Page:Revue des Deux Mondes - 1910 - tome 55.djvu/812

Le texte de cette page a été corrigé et est conforme au fac-similé.

Ils détestaient, encore, dans la France impériale, la puissance centralisatrice dont les maximes administratives, reprises en tous pays par les pouvoirs forts, menaçaient les autonomies locales ; et si le joug prussien pesait sur eux d’un poids trop lourd, ils s’en prenaient derechef à cette France à laquelle on empruntait, pour les asservir, certains principes de gouvernement.

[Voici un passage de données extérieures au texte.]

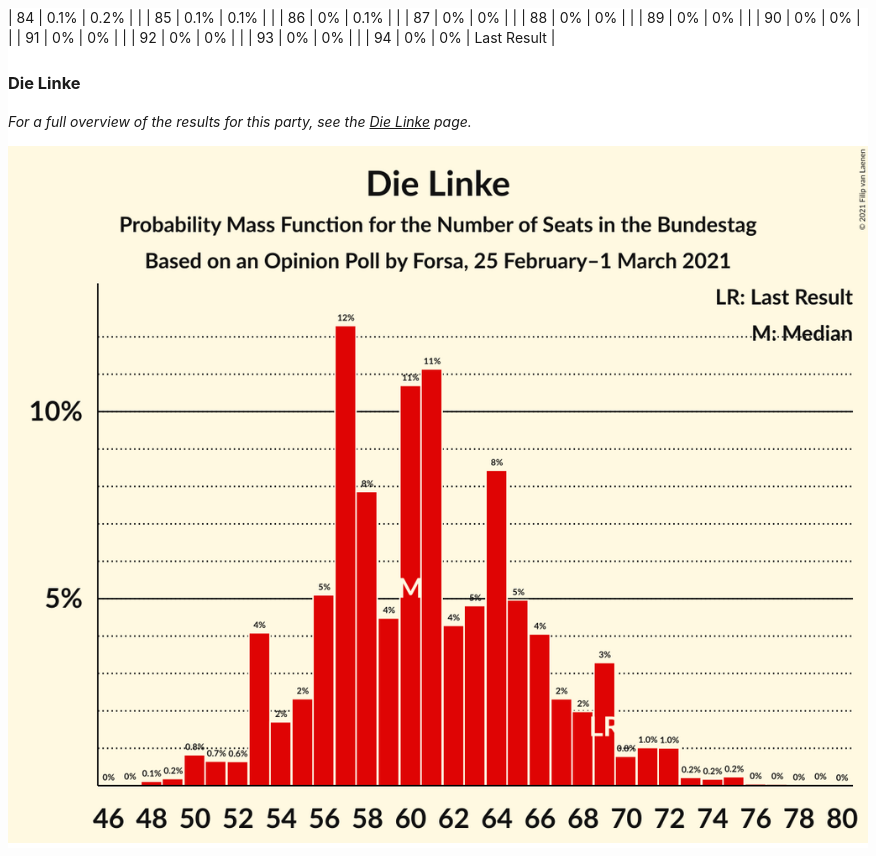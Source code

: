 | 84 | 0.1% | 0.2% |  |
| 85 | 0.1% | 0.1% |  |
| 86 | 0% | 0.1% |  |
| 87 | 0% | 0% |  |
| 88 | 0% | 0% |  |
| 89 | 0% | 0% |  |
| 90 | 0% | 0% |  |
| 91 | 0% | 0% |  |
| 92 | 0% | 0% |  |
| 93 | 0% | 0% |  |
| 94 | 0% | 0% | Last Result |

### Die Linke

*For a full overview of the results for this party, see the [Die Linke](party-dielinke.html) page.*

![Graph with seats probability mass function not yet produced](2021-03-01-Forsa-seats-pmf-dielinke.png "Seats Probability Mass Function")
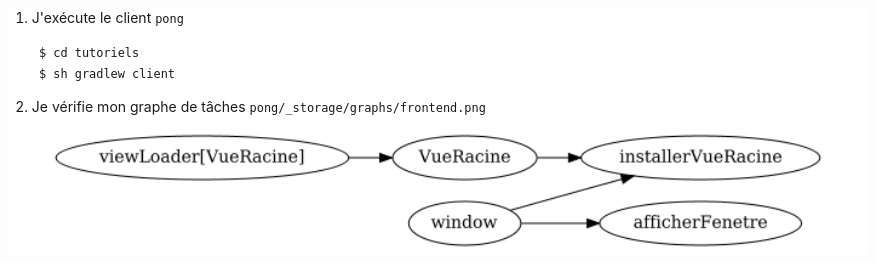 1. J'exécute le client `pong`

        $ cd tutoriels
        $ sh gradlew client

1. Je vérifie mon graphe de tâches `pong/_storage/graphs/frontend.png`

<center>
    <img width="90%" src="frontend.png">
</center>

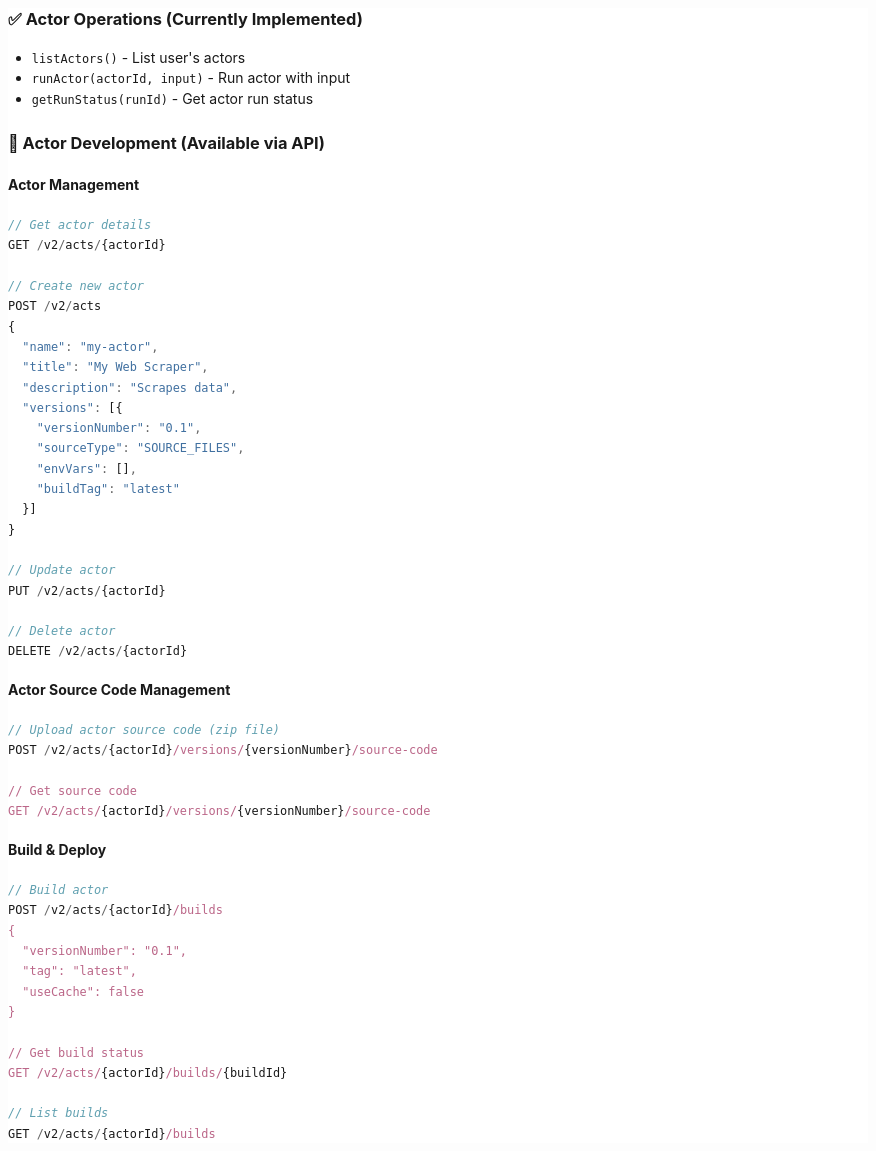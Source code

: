 ### ✅ Actor Operations (Currently Implemented)
- `listActors()` - List user's actors
- `runActor(actorId, input)` - Run actor with input
- `getRunStatus(runId)` - Get actor run status

### 🔨 Actor Development (Available via API)

#### Actor Management
```typescript
// Get actor details
GET /v2/acts/{actorId}

// Create new actor
POST /v2/acts
{
  "name": "my-actor",
  "title": "My Web Scraper",
  "description": "Scrapes data",
  "versions": [{
    "versionNumber": "0.1",
    "sourceType": "SOURCE_FILES",
    "envVars": [],
    "buildTag": "latest"
  }]
}

// Update actor
PUT /v2/acts/{actorId}

// Delete actor
DELETE /v2/acts/{actorId}
```

#### Actor Source Code Management
```typescript
// Upload actor source code (zip file)
POST /v2/acts/{actorId}/versions/{versionNumber}/source-code

// Get source code
GET /v2/acts/{actorId}/versions/{versionNumber}/source-code
```

#### Build & Deploy
```typescript
// Build actor
POST /v2/acts/{actorId}/builds
{
  "versionNumber": "0.1",
  "tag": "latest",
  "useCache": false
}

// Get build status
GET /v2/acts/{actorId}/builds/{buildId}

// List builds
GET /v2/acts/{actorId}/builds
```
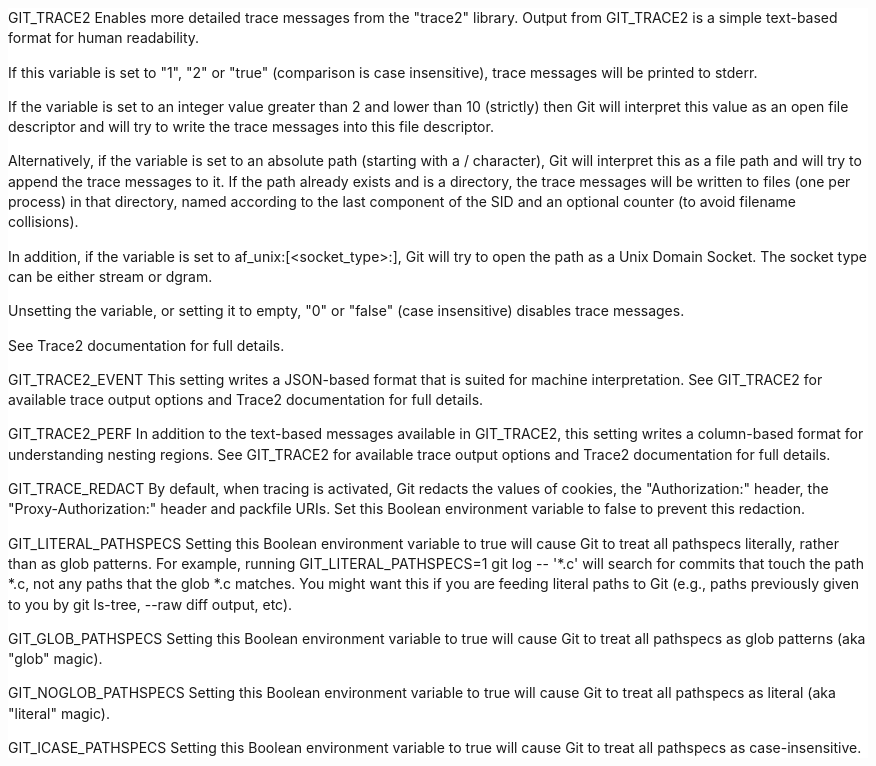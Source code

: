 GIT_TRACE2
Enables more detailed trace messages from the "trace2" library. Output from GIT_TRACE2 is a simple text-based format for human readability.

If this variable is set to "1", "2" or "true" (comparison is case insensitive), trace messages will be printed to stderr.

If the variable is set to an integer value greater than 2 and lower than 10 (strictly) then Git will interpret this value as an open file descriptor and will try to write the trace messages into this file descriptor.

Alternatively, if the variable is set to an absolute path (starting with a / character), Git will interpret this as a file path and will try to append the trace messages to it. If the path already exists and is a directory, the trace messages will be written to files (one per process) in that directory, named according to the last component of the SID and an optional counter (to avoid filename collisions).

In addition, if the variable is set to af_unix:[<socket_type>:]<absolute-pathname>, Git will try to open the path as a Unix Domain Socket. The socket type can be either stream or dgram.

Unsetting the variable, or setting it to empty, "0" or "false" (case insensitive) disables trace messages.

See Trace2 documentation for full details.

GIT_TRACE2_EVENT
This setting writes a JSON-based format that is suited for machine interpretation. See GIT_TRACE2 for available trace output options and Trace2 documentation for full details.

GIT_TRACE2_PERF
In addition to the text-based messages available in GIT_TRACE2, this setting writes a column-based format for understanding nesting regions. See GIT_TRACE2 for available trace output options and Trace2 documentation for full details.

GIT_TRACE_REDACT
By default, when tracing is activated, Git redacts the values of cookies, the "Authorization:" header, the "Proxy-Authorization:" header and packfile URIs. Set this Boolean environment variable to false to prevent this redaction.

GIT_LITERAL_PATHSPECS
Setting this Boolean environment variable to true will cause Git to treat all pathspecs literally, rather than as glob patterns. For example, running GIT_LITERAL_PATHSPECS=1 git log -- '*.c' will search for commits that touch the path *.c, not any paths that the glob *.c matches. You might want this if you are feeding literal paths to Git (e.g., paths previously given to you by git ls-tree, --raw diff output, etc).

GIT_GLOB_PATHSPECS
Setting this Boolean environment variable to true will cause Git to treat all pathspecs as glob patterns (aka "glob" magic).

GIT_NOGLOB_PATHSPECS
Setting this Boolean environment variable to true will cause Git to treat all pathspecs as literal (aka "literal" magic).

GIT_ICASE_PATHSPECS
Setting this Boolean environment variable to true will cause Git to treat all pathspecs as case-insensitive.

Ce qu’en un mot ils détestaient dans la France de Napoléon III, c’était la France révolutionnaire elle-même, sur laquelle jadis le génie de Joseph Goerres, un Rhénan, avait vomi l’anathème comme un volcan crache sa lave. Et l’on voyait les catholiques de Prusse, allègres, enthousiastes, marcher côte à côte, sous les enseignes du roi Guillaume, avec des protestans à la mémoire longue, qui se targuaient de faire expier la Révocation de l’Edit de Nantes et de découronner une grande puissance catholique ; avec des « libéraux, » lointains bâtards de la France de 1792, qui, par la conquête de l’Alsace et par l’unification germanique, prétendaient sanctionner le principe révolutionnaire des nationalités. L’esprit au nom duquel s’était fait Sadowa et l’esprit qui, sourdement, continuait de protester contre Sadowa, avaient soufflé, l’un et l’autre, dans les drapeaux de la Prusse, pour les pousser au-delà du Rhin ; une force supérieure, la discipline prussienne, les empêchait de se quereller entre eux, et même, sous le bivouac, de garder le sentiment de leur conflit ; mais du fond des consciences, consciences ennemies qui toutes étaient des consciences d’Allemands, ils continuaient de souffler, et les drapeaux d’avancer.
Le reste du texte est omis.